++++ RECORDS SHOWN ++++

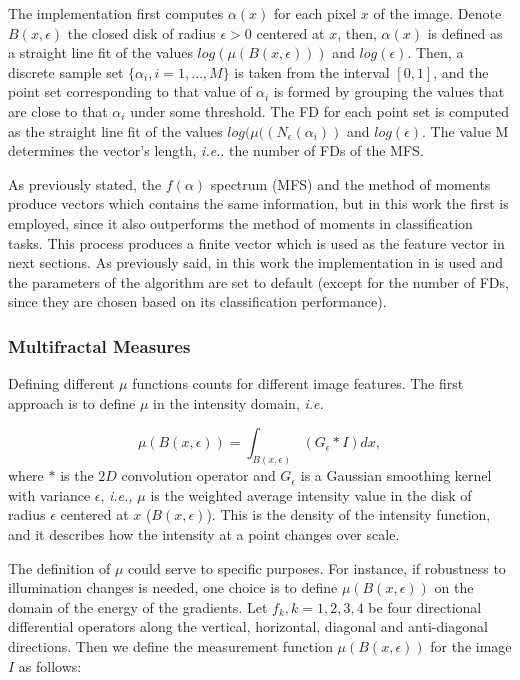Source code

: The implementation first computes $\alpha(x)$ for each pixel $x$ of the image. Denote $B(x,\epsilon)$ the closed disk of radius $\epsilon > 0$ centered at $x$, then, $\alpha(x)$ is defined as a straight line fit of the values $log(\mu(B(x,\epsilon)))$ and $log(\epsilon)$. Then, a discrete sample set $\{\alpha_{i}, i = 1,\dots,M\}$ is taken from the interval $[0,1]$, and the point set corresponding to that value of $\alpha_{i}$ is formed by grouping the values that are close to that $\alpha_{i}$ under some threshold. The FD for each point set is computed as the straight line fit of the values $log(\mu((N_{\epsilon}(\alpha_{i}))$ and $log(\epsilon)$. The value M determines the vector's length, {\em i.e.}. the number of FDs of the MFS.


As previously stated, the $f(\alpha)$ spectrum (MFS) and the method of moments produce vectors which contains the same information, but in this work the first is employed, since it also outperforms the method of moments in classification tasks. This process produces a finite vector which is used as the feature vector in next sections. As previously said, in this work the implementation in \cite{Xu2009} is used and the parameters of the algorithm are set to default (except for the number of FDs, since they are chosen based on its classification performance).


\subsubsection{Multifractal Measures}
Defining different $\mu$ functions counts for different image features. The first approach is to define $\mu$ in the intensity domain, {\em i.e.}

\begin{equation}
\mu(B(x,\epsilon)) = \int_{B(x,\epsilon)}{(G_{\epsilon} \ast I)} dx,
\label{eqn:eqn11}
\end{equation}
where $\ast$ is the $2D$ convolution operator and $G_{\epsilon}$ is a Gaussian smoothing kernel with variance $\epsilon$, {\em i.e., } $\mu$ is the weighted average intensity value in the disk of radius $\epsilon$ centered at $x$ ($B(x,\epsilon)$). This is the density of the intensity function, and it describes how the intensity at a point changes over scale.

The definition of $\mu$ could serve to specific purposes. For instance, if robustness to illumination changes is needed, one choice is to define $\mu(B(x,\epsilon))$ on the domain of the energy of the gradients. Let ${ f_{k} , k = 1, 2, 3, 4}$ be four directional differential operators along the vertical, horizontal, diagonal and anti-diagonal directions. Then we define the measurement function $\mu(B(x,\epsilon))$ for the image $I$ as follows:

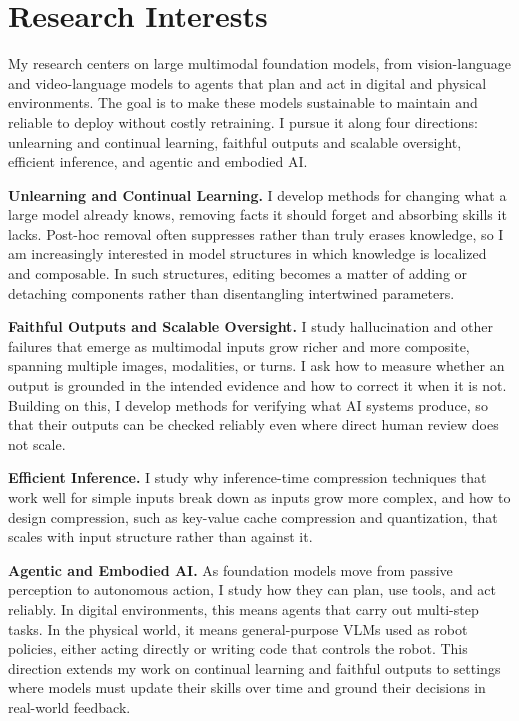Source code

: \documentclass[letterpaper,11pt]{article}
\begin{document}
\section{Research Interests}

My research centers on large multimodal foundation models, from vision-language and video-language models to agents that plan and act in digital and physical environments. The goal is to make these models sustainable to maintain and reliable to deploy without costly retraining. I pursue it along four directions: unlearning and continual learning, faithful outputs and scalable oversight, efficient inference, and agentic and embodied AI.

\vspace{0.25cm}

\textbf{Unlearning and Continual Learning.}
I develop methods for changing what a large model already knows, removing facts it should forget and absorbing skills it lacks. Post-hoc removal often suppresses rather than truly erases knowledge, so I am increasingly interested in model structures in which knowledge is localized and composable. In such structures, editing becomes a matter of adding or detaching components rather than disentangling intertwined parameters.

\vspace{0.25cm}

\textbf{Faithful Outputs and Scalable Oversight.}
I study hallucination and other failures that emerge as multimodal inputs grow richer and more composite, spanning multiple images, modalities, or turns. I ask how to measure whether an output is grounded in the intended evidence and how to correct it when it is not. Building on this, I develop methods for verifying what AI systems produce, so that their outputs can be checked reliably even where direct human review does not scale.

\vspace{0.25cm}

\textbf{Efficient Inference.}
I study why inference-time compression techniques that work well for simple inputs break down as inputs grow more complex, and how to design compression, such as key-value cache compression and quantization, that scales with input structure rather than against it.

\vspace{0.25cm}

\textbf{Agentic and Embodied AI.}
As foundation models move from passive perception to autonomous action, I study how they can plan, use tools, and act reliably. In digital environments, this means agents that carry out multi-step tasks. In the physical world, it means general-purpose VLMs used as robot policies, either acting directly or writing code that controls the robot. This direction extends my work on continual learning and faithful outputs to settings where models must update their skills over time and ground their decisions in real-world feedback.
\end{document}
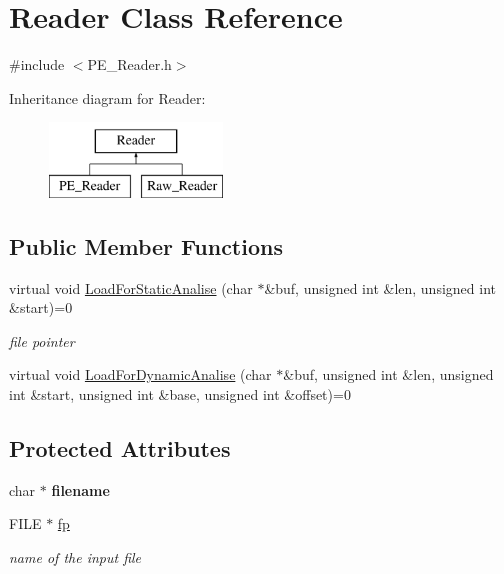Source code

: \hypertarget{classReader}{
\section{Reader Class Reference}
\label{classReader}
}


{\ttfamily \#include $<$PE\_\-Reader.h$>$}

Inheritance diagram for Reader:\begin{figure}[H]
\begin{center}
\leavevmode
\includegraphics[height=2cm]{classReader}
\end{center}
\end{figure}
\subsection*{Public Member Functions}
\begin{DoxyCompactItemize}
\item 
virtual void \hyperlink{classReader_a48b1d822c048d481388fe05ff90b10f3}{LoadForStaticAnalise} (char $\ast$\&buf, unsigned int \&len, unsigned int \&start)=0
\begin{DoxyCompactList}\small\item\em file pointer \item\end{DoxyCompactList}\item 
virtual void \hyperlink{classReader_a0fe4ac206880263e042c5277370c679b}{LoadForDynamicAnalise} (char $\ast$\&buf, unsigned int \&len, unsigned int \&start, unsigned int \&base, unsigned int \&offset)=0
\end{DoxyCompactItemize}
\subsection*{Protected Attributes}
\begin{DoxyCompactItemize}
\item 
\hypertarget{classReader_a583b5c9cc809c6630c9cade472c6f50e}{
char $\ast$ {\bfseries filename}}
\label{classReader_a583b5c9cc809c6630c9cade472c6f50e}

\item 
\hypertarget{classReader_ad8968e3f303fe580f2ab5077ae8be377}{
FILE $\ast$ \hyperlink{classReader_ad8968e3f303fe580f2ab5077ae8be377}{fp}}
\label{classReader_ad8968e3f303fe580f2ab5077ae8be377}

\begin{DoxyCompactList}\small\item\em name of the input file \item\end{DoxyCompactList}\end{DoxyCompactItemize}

++++

WHAT NEEDS TO BE DONE
Scan the data above for the string "environments" and copy each line where it appears.

OUTPUT BELOW
My research centers on large multimodal foundation models, from vision-language and video-language models to agents that plan and act in digital and physical environments. The goal is to make these models sustainable to maintain and reliable to deploy without costly retraining. I pursue it along four directions: unlearning and continual learning, faithful outputs and scalable oversight, efficient inference, and agentic and embodied AI.
As foundation models move from passive perception to autonomous action, I study how they can plan, use tools, and act reliably. In digital environments, this means agents that carry out multi-step tasks. In the physical world, it means general-purpose VLMs used as robot policies, either acting directly or writing code that controls the robot. This direction extends my work on continual learning and faithful outputs to settings where models must update their skills over time and ground their decisions in real-world feedback.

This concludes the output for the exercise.